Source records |
+++

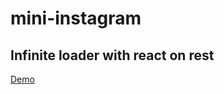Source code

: # mini-instagram

## Infinite loader with react on rest

[Demo](https://codesandbox.io/s/github/pawelkrystkiewicz/mini-instagram/tree/master/?fontsize=14&hidenavigation=1&theme=dark)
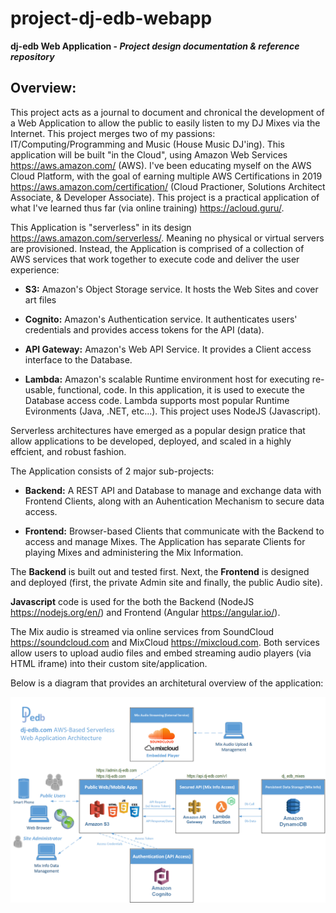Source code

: # project-dj-edb-webapp
**dj-edb Web Application - ***Project design documentation &amp; reference repository*****

## Overview:
This project acts as a journal to document and chronical the development of a Web Application to allow the public to easily listen to my DJ Mixes via the Internet.  This project merges two of my passions: IT/Computing/Programming and Music (House Music DJ'ing). This application will be built "in the Cloud", using Amazon Web Services https://aws.amazon.com/ (AWS). I've been educating myself on the AWS Cloud Platform, with the goal of earning multiple AWS Certifications in 2019 https://aws.amazon.com/certification/ (Cloud Practioner, Solutions Architect Associate, & Developer Associate). This project is a practical application of what I've learned thus far (via online training) https://acloud.guru/.

This Application is "serverless" in its design https://aws.amazon.com/serverless/. Meaning no physical or virtual servers are provisioned.  Instead, the Application is comprised of a collection of AWS services that work together to execute code and deliver the user experience:

* **S3:** Amazon's Object Storage service. It hosts the Web Sites and cover art files

* **Cognito:** Amazon's Authentication service. It authenticates users' credentials and provides access tokens for the API (data).

* **API Gateway:** Amazon's Web API Service. It provides a Client access interface to the Database.

* **Lambda:** Amazon's scalable Runtime environment host for executing re-usable, functional, code. In this application, it is used to execute the Database access code. Lambda supports most popular Runtime Evironments (Java, .NET, etc...). This project uses NodeJS (Javascript).

Serverless architectures have emerged as a popular design pratice that allow applications to be developed, deployed, and scaled in a highly effcient, and robust fashion. 

The Application consists of 2 major sub-projects:

* **Backend:** A REST API and Database to manage and exchange data with Frontend Clients, along with an Auhentication Mechanism to secure data access.

* **Frontend:** Browser-based Clients that communicate with the Backend to access and manage Mixes. The Application has separate Clients for playing Mixes and administering the Mix Information.

The **Backend** is built out and tested first. Next, the **Frontend** is designed and deployed (first, the private Admin site and finally, the public Audio site).

**Javascript** code is used for the both the Backend (NodeJS https://nodejs.org/en/) and Frontend (Angular https://angular.io/). 

The Mix audio is streamed via online services from SoundCloud https://soundcloud.com and MixCloud https://mixcloud.com. Both services allow users to upload audio files and embed streaming audio players (via HTML iframe) into their custom site/application.

Below is a diagram that provides an architetural overview of the application:

![Overview Diagram](dj-edb_WebApp_ArchitectureOverview.png)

+++

Problem details |
Only lines holding the string "used" are wanted; gather each one from the entries above.

Answer for the task |
* **Lambda:** Amazon's scalable Runtime environment host for executing re-usable, functional, code. In this application, it is used to execute the Database access code. Lambda supports most popular Runtime Evironments (Java, .NET, etc...). This project uses NodeJS (Javascript).
**Javascript** code is used for the both the Backend (NodeJS https://nodejs.org/en/) and Frontend (Angular https://angular.io/). 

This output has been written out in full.